The format of a clue's answers is a dictionary in which each key is a possible answer and the corresponding value is the answers to the children of that clue which yielded the given answer. For example, the first answer given above is 'emat', with corresponding child answers of '' and 'tame'. The ordering of these sub-answers corresponds to the ordering in the (rev (rev_ spin) (rev_arg (syn broken)))
, so the rev_
reversal marker produced an empty string ('') and the syn
synonym operator acting on 'broken' produced 'tame'. Reversing 'tame' gave the answer 'emit'.
We can also ask any clue how it got a particular answer:
print clues[-1][0][0].derivation('emat')
If it's not clear what this means, we can also ask for a human-readible derivation:
print clues[-1][0][0].long_derivation('emat')
We can ask for the derivation or long derivation of any of this sub-clue's answers:
print clues[-1][0][0].long_derivation('tsrub')
Now, let's find a clue that actually produces a final answer. How about this one:
print clues[9]
print "\nAnswers:", clues[9].answers
print clues[9].long_derivation('english')

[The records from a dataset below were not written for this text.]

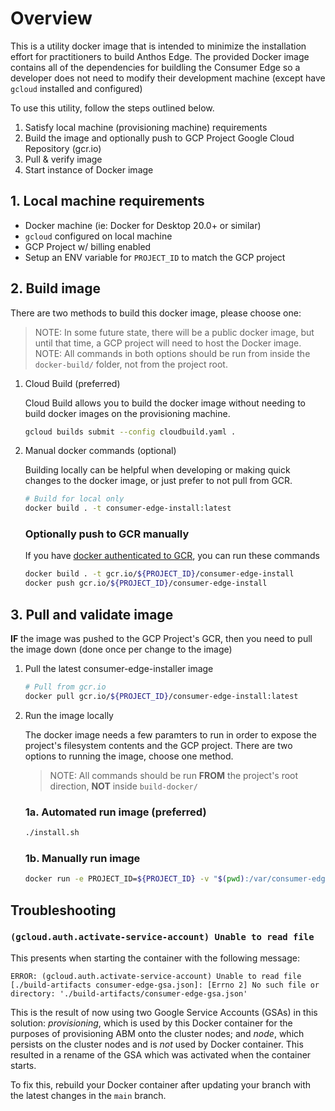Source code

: # Overview

This is a utility docker image that is intended to minimize the installation effort for practitioners to build Anthos Edge. The provided Docker image contains all of the dependencies for buildling the Consumer Edge so a developer does not need to modify their development machine (except have `gcloud` installed and configured)

To use this utility, follow the steps outlined below.

1. Satisfy local machine (provisioning machine) requirements
1. Build the image and optionally push to GCP Project Google Cloud Repository (gcr.io)
1. Pull & verify image
1. Start instance of Docker image

## 1. Local machine requirements
* Docker machine (ie: Docker for Desktop 20.0+ or similar)
* `gcloud` configured on local machine
* GCP Project w/ billing enabled
* Setup an ENV variable for `PROJECT_ID` to match the GCP project

## 2. Build image

There are two methods to build this docker image, please choose one:

> NOTE: In some future state, there will be a public docker image, but until that time, a GCP project will need to host the Docker image.
> NOTE: All commands in both options should be run from inside the `docker-build/` folder, not from the project root.

1. Cloud Build (preferred)

    Cloud Build allows you to build the docker image without needing to build docker images on the provisioning machine.

    ```bash
    gcloud builds submit --config cloudbuild.yaml .
    ```

1. Manual docker commands (optional)

    Building locally can be helpful when developing or making quick changes to the docker image, or just prefer to not pull from GCR.

    ```bash
    # Build for local only
    docker build . -t consumer-edge-install:latest
    ```

    ### Optionally push to GCR manually

    If you have [docker authenticated to GCR](https://cloud.google.com/sdk/gcloud/reference/auth/configure-docker), you can run these commands

    ```bash
    docker build . -t gcr.io/${PROJECT_ID}/consumer-edge-install
    docker push gcr.io/${PROJECT_ID}/consumer-edge-install
    ```

## 3. Pull and validate image

**IF** the image was pushed to the GCP Project's GCR, then you need to pull the image down (done once per change to the image)

1. Pull the latest consumer-edge-installer image

    ```bash
    # Pull from gcr.io
    docker pull gcr.io/${PROJECT_ID}/consumer-edge-install:latest
    ```

1. Run the image locally

    The docker image needs a few paramters to run in order to expose the project's filesystem contents and the GCP project. There are two options to running the image, choose one method.

    > NOTE: All commands should be run **FROM** the project's root direction, **NOT** inside `build-docker/`

    ### 1a. Automated run image (preferred)
    ```bash
    ./install.sh
    ```

    ### 1b. Manually run image

    ```bash
    docker run -e PROJECT_ID=${PROJECT_ID} -v "$(pwd):/var/consumer-edge-install:ro" -it gcr.io/${PROJECT_ID}/consumer-edge-install:latest
    ```

## Troubleshooting

### `(gcloud.auth.activate-service-account) Unable to read file`


This presents when starting the container with the following message:

```
ERROR: (gcloud.auth.activate-service-account) Unable to read file [./build-artifacts consumer-edge-gsa.json]: [Errno 2] No such file or directory: './build-artifacts/consumer-edge-gsa.json'
```

This is the result of now using two Google Service Accounts (GSAs) in this solution: *provisioning*, which is used by this Docker container for the purposes of provisioning ABM onto the cluster nodes; and *node*, which persists on the cluster nodes and is *not* used by Docker container.  This resulted in a rename of the GSA which was activated when the container starts.

To fix this, rebuild your Docker container after updating your branch with the latest changes in the `main` branch.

In general, it would seem like generating all of these different clue interpretations and then solving them separately would be terribly inefficient. However, the way our parser is constructed ensures that identical sub-clues actually refer to the same python object, so solving one sub-clue solves all of its instances contained in other clues. We can check this easily:
print clues[0]
print clues[1]
print clues[0][1]
print clues[1][1]
clues[0][1] is clues[1][1] # 'is' tests whether two variables refer to the same python object
Now let's try actually searching for the best answer. For this, we'll need the full CrypticClueSolver
from pycryptics.solve_clue import CrypticClueSolver
solver = CrypticClueSolver()
annotated_answers = solver.solve_constraints(con)
for a in annotated_answers:
print a
The annotated_answers
contains a list of possible solutions, including the actual answer, its confidence score (between 0 and 1), and its short derivation, and it's automatically sorted to put the best answers first. We can also check the long derivation of any answer:
print annotated_answers[0].long_derivation()
Now let's try a slightly harder clue:
phrases = 'couch unfinished until now'.split()
con = Constraints(phrases=phrases,
lengths=(4,),
pattern='',
known_answer=None)
First, let's just try solving this the same way as before:
ann = solver.solve_constraints(con)
print ann[0].long_derivation()
This is not a very good answer, since it only matches with 56% confidence. In fact, the correct answer is SOFA, which we get by taking a synonym of "until now" to get "SO FAR" and then removing the last letter to get SOFA. So what went wrong? Well, the solver treated "until" and "now" as separate phrases, so it looked for synonyms of both of them, but not for the phrase "until now". To make sure we get the right combinations of phrases, the solver can actually search over all possible combinations of phrases to find the best answer:
ann = solver.solve_all_phrasings(con)
print ann[0].long_derivation()
The lists which are printed above show all the combinations of phrases that the solver tried. We can see that it got the correct answer by combining "until now" into a single phrase, which we've shown by joining those words with an underscore.